Plus de 70 ans après la construction du premier pont routier en aluminium au Québec, ce métal peine toujours à s’imposer au sein de ces grandes structures. Or, la situation serait sur le point de changer.
« D’ici cinq ans, nous devrions être capables de faire des ponts en aluminium comme on fait des ponts en acier-béton », prédit le responsable du chantier Infrastructures et ouvrages d’art chez AluQuébec, Mario Fafard. Ces dernières années, cet ingénieur civil s’est donné comme mission de convaincre les donneurs d’ouvrage de favoriser ce matériau, dont les avantages sont majeurs : léger, esthétiquement beau, durable et résistant à la corrosion atmosphérique.
Des avantages considérables
« Je dis toujours à la blague que si le pont de Québec était en aluminium, on n’en parlerait pas. L’aluminium, ça ne rouille pas et ça ne se corrode pas », illustre-t-il, en faisant référence aux nombreux travaux effectués sur ce pont depuis sa construction au début des années 1900. Selon l’Association de l’aluminium du Canada, l’importante détérioration de platelages de ponts en béton armé causée par l’utilisation du sel de déglaçage est une autre raison qui favorise l’utilisation de ce matériau.
En plus de ses qualités évidentes, ce métal ne manque vraiment pas au Québec. La province compte neuf alumineries, dont la capacité de production d’aluminium primaire totalise 2,8 tonnes, soit 90 pour cent (%) de la production canadienne. Le pays se classe au quatrième rang mondial à ce chapitre.

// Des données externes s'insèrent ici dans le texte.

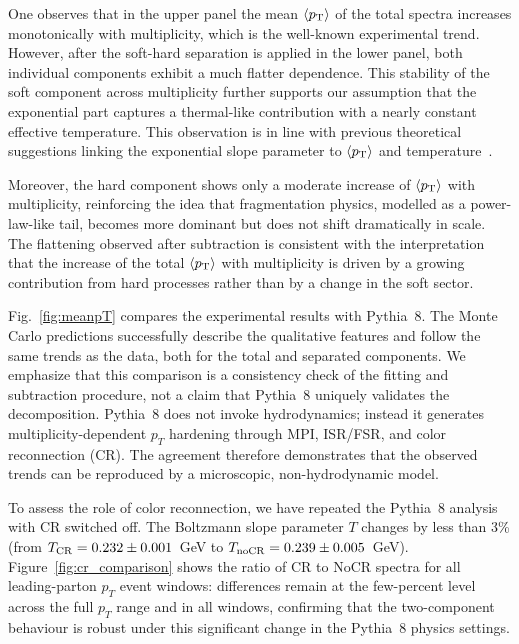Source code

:\documentclass[pdflatex,sn-mathphys-num]{sn-jnl}%
\begin{document}
One observes that in the upper panel the mean $\langle p_{\rm T} \rangle$ of the total spectra increases monotonically with multiplicity, which is the well-known experimental trend. However, after the soft-hard separation is applied in the lower panel, both individual components exhibit a much flatter dependence. This stability of the soft component across multiplicity further supports our assumption that the exponential part captures a thermal-like contribution with a nearly constant effective temperature. This observation is in line with previous theoretical suggestions linking the exponential slope parameter to $\langle p_{\rm T} \rangle$ and temperature~\cite{Gardim:2024zvi}.

Moreover, the hard component shows only a moderate increase of $\langle p_{\rm T} \rangle$ with multiplicity, reinforcing the idea that fragmentation physics, modelled as a power-law-like tail, becomes more dominant but does not shift dramatically in scale. The flattening observed after subtraction is consistent with the interpretation that the increase of the total $\langle p_{\rm T} \rangle$ with multiplicity is driven by a growing contribution from hard processes rather than by a change in the soft sector.

Fig.~\ref{fig:meanpT} compares the experimental results with {\sc Pythia}~8. The Monte Carlo predictions successfully describe the qualitative features and follow the same trends as the data, both for the total and separated components. We emphasize that this comparison is a consistency check of the fitting and subtraction procedure, not a claim that {\sc Pythia}~8 uniquely validates the decomposition. {\sc Pythia}~8 does not invoke hydrodynamics; instead it generates multiplicity-dependent $p_T$ hardening through MPI, ISR/FSR, and color reconnection (CR). The agreement therefore demonstrates that the observed trends can be reproduced by a microscopic, non-hydrodynamic model.

To assess the role of color reconnection, we have repeated the {\sc Pythia}~8 analysis with CR switched off. The Boltzmann slope parameter $T$ changes by less than 3\% (from $T_{\rm CR} = 0.232 \pm 0.001$~GeV to $T_{\rm noCR} = 0.239 \pm 0.005$~GeV). Figure~\ref{fig:cr_comparison} shows the ratio of CR to NoCR spectra for all leading-parton $p_T$ event windows: differences remain at the few-percent level across the full $p_T$ range and in all windows, confirming that the two-component behaviour is robust under this significant change in the {\sc Pythia}~8 physics settings.
\end{document}
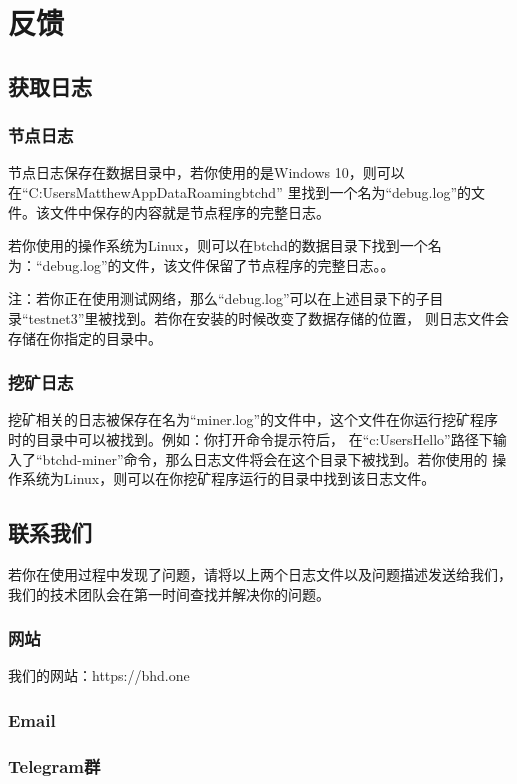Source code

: \chapter{反馈}
\section{获取日志}
\subsection{节点日志}
\begin{flushleft}
    节点日志保存在数据目录中，若你使用的是Windows 10，则可以在``C:UsersMatthewAppDataRoamingbtchd''
    里找到一个名为``debug.log''的文件。该文件中保存的内容就是节点程序的完整日志。
\end{flushleft}
\begin{flushleft}
    若你使用的操作系统为Linux，则可以在btchd的数据目录下找到一个名为：``debug.log''的文件，该文件保留了节点程序的完整日志。。
\end{flushleft}
\small
\begin{flushleft}
    注：若你正在使用测试网络，那么``debug.log''可以在上述目录下的子目录``testnet3''里被找到。若你在安装的时候改变了数据存储的位置，
    则日志文件会存储在你指定的目录中。
\end{flushleft}
\normalsize
\subsection{挖矿日志}
\begin{flushleft}
    挖矿相关的日志被保存在名为``miner.log''的文件中，这个文件在你运行挖矿程序时的目录中可以被找到。例如：你打开命令提示符后，
    在``c:UsersHello''路径下输入了``btchd-miner''命令，那么日志文件将会在这个目录下被找到。若你使用的
    操作系统为Linux，则可以在你挖矿程序运行的目录中找到该日志文件。
\end{flushleft}
\section{联系我们}
\begin{flushleft}
    若你在使用过程中发现了问题，请将以上两个日志文件以及问题描述发送给我们，我们的技术团队会在第一时间查找并解决你的问题。
\end{flushleft}
\subsection{网站}
\begin{flushleft}
    我们的网站：https://bhd.one
\end{flushleft}
\subsection{Email}
\subsection{Telegram群}
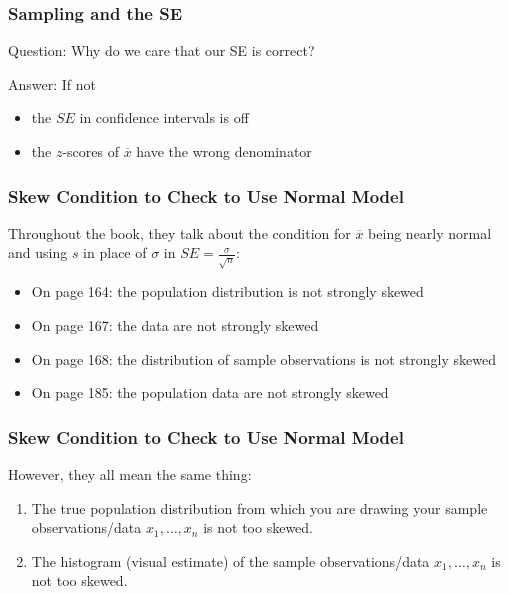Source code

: \documentclass[handout]{beamer}
\newcommand{\blue}[1]{\textcolor{blue2}{#1}}
\newcommand{\xbar}{\overline{x}}
\begin{document}
\begin{frame}[fragile]
\frametitle{Sampling and the SE}
\blue{Question}:  Why do we care that our SE is correct?

\pause\vspace{0.5cm}

\blue{Answer}:  If not
\begin{itemize}
\item the $SE$ in confidence intervals is off
\item the $z$-scores of $\xbar$ have the wrong denominator
\end{itemize}

\end{frame}


\begin{frame}
\frametitle{Skew Condition to Check to Use Normal Model}
Throughout the book, they talk about the condition for $\xbar$ being nearly normal and using $s$ in place of $\sigma$ in $SE=\frac{\sigma}{\sqrt{n}}$:

\vspace{0.25cm}

\begin{itemize}
\pause\item On page 164: the population distribution is not strongly skewed
\pause\item On page 167: the data are not strongly skewed
\pause\item On page 168: the distribution of sample observations is not strongly skewed
\pause\item On page 185: the population data are not strongly skewed
\end{itemize}

\end{frame}


\begin{frame}
\frametitle{Skew Condition to Check to Use Normal Model}
However, they all mean the same thing:

\begin{enumerate}
\pause\item The \blue{true population} distribution from which you are drawing your sample observations/data $x_1, \ldots, x_n$ is not too skewed.  
\pause\item The histogram (visual estimate) of the sample observations/data $x_1, \ldots, x_n$ is not too skewed.  
\end{enumerate}

\end{frame}
\end{document}
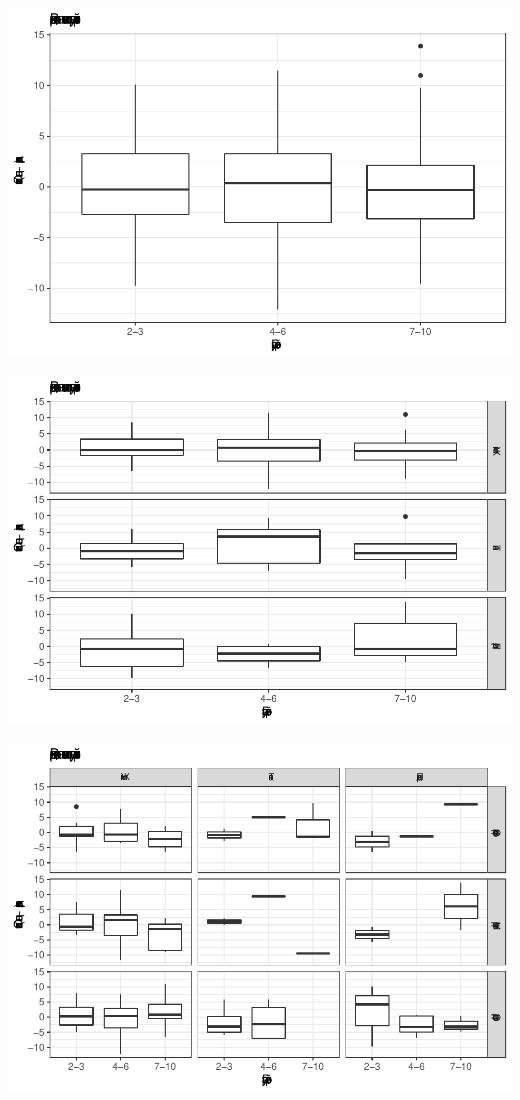 \documentclass[
]{article}
\begin{document}
\begin{center}\includegraphics{Regression-model-for-estimating-RM_files/figure-latex/unnamed-chunk-34-1} \end{center}

\begin{center}\includegraphics{Regression-model-for-estimating-RM_files/figure-latex/unnamed-chunk-34-2} \end{center}

\begin{center}\includegraphics{Regression-model-for-estimating-RM_files/figure-latex/unnamed-chunk-34-3} \end{center}
\end{document}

Malgré tout, seulement deux ponts sont construits avec ce matériau au Québec : celui d’Arvida au Saguenay, construit en 1950, et celui de Saint-Ambroise, situé dans la même région, dont le platelage d’aluminium a été ajouté en 2015.
Trop cher, l’aluminium ?
Pourquoi donc l’aluminium est-il aussi peu utilisé dans la construction des ponts par rapport au béton, à l’acier et au bois ? Mario Fafard avance deux raisons. Premièrement, le manque de connaissances des ingénieurs quant à ce matériau représente un frein majeur à son utilisation. À l’heure actuelle, les programmes de formation offrent peu d’enseignement sur le sujet. Deuxièmement, le ministère des Transports du Québec (MTQ) est encore réticent à l’utiliser. « Le MTQ est prudent. Il veut s’assurer qu’il n’y ait pas de problème avec l’aluminium dans le futur », souligne l’ingénieur civil.
Toutefois, cette réserve n’est pas uniquement motivée par des questions de sécurité. Le MTQ, qui applique sa politique du plus bas cout, hésite à favoriser ce métal puisque son prix initial est plus élevé que l’acier ou le béton. Or, sur une durée de vie de 75 ans, l’aluminium serait moins dispendieux puisqu’il demande moins d’entretien.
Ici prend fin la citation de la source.